AD -> RSA SecurID (Two-Factor Auth) -> ACS 5.3 -> ASA SSL VPN, possible?

mauricio.parra · ‎11-15-2012

Hey guys,

I've been searching and reading a lot about this scenario (AD -> RSA SecurID -> ACS -> ASA SSL VPN), and after I thought I had it all clear I realized I was a bit confused... This is why...

I want to poll the AD from the RSA SecurID and then poll the RSA SecurID from the ACS so that I don't have to change the current policies configured on the ACS. (the production scenario right now is AD -> ACS -> ASA SSL VPN)

The idea is to have a Two-Factor authentication for the SSL VPN. Doing it that way I won't need to touch the ASA AAA configuration as will still be pointing to the ACS.

I thought that adding the RSA SecurID (after configuring it to poll the AD) using the sdconf.rec file into the ACS was enough to make work a Two-Factor Authentication for the ASA SSL VPN, using the policies already configured on the ACS, but according to what I have read apparently this is not possible.

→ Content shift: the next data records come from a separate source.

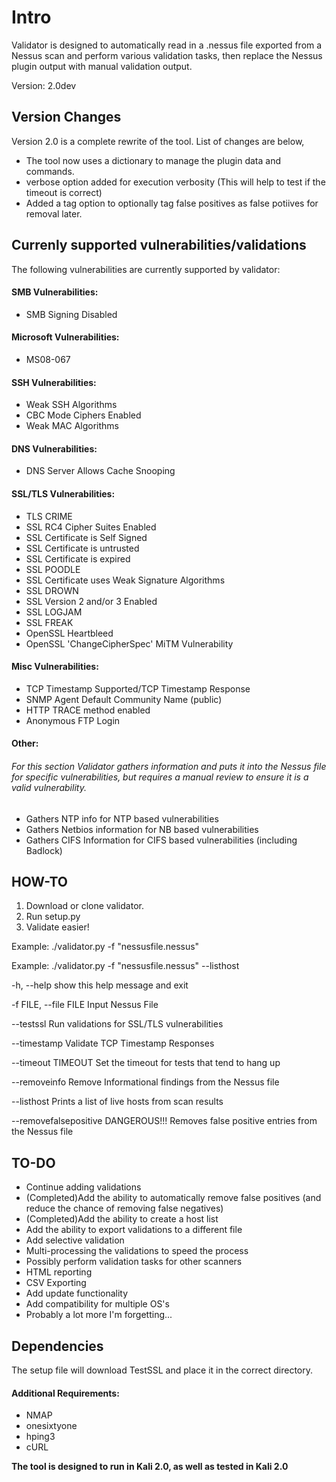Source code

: # Intro

Validator is designed to automatically read in a .nessus file exported from a Nessus scan and perform various validation tasks, then replace the Nessus plugin output with manual validation output.

Version: 2.0dev

## Version Changes

Version 2.0 is a complete rewrite of the tool. List of changes are below,

* The tool now uses a dictionary to manage the plugin data and commands.
* verbose option added for execution verbosity (This will help to test if the timeout is correct)
* Added a tag option to optionally tag false positives as false potiives for removal later.

## Currenly supported vulnerabilities/validations

The following vulnerabilities are currently supported by validator:

#### SMB Vulnerabilities:

* SMB Signing Disabled


#### Microsoft Vulnerabilities:

* MS08-067


#### SSH Vulnerabilities:

* Weak SSH Algorithms
* CBC Mode Ciphers Enabled
* Weak MAC Algorithms

#### DNS Vulnerabilities:

* DNS Server Allows Cache Snooping


#### SSL/TLS Vulnerabilities:

* TLS CRIME
* SSL RC4 Cipher Suites Enabled
* SSL Certificate is Self Signed
* SSL Certificate is untrusted
* SSL Certificate is expired
* SSL POODLE
* SSL Certificate uses Weak Signature Algorithms
* SSL DROWN
* SSL Version 2 and/or 3 Enabled
* SSL LOGJAM
* SSL FREAK
* OpenSSL Heartbleed
* OpenSSL 'ChangeCipherSpec' MiTM Vulnerability


#### Misc Vulnerabilities:

* TCP Timestamp Supported/TCP Timestamp Response
* SNMP Agent Default Community Name (public)
* HTTP TRACE method enabled
* Anonymous FTP Login

#### Other:
###### For this section Validator gathers information and puts it into the Nessus file for specific vulnerabilities, but requires a manual review to ensure it is a valid vulnerability.
* Gathers NTP info for NTP based vulnerabilities
* Gathers Netbios information for NB based vulnerabilities
* Gathers CIFS Information for CIFS based vulnerabilities (including Badlock)


## HOW-TO

1. Download or clone validator.
2. Run setup.py
3. Validate easier!


Example: ./validator.py -f "nessusfile.nessus"

Example: ./validator.py -f "nessusfile.nessus" --listhost

  -h, --help            show this help message and exit
  
  -f FILE, --file FILE  Input Nessus File
  
  --testssl             Run validations for SSL/TLS vulnerabilities
  
  --timestamp           Validate TCP Timestamp Responses
  
  --timeout TIMEOUT     Set the timeout for tests that tend to hang up
  
  --removeinfo          Remove Informational findings from the Nessus file
  
  --listhost            Prints a list of live hosts from scan results
  
  --removefalsepositive
                        DANGEROUS!!! Removes false positive entries from the
                        Nessus file


## TO-DO

* Continue adding validations
* (Completed)Add the ability to automatically remove false positives (and reduce the chance of removing false negatives)
* (Completed)Add the ability to create a host list
* Add the ability to export validations to a different file
* Add selective validation
* Multi-processing the validations to speed the process
* Possibly perform validation tasks for other scanners
* HTML reporting
* CSV Exporting
* Add update functionality
* Add compatibility for multiple OS's
* Probably a lot more I'm forgetting...



## Dependencies

The setup file will download TestSSL and place it in the correct directory.

#### Additional Requirements:

* NMAP
* onesixtyone
* hping3
* cURL


**The tool is designed to run in Kali 2.0, as well as tested in Kali 2.0**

Could you help me to determine if when the ACS polls the RSA SecurID for the Two-Factor authentication (pin+token), it will receive an "allow this user to connect" using the current policies of the ACS (AD groups/users)?

I'll be implementing this solution next week but I need to offer a design first. What would you recommend me?

My client is using ACS 5.3.

Thanks in advance.

Mauricio.

hamza.ahmed · ‎06-18-2013

Did you figure it out. I want to use the same setup. Cisco ASA VPN to point to Cisco ACS 5.3 and use the secure ID authentication as well. I need to know how to configure this.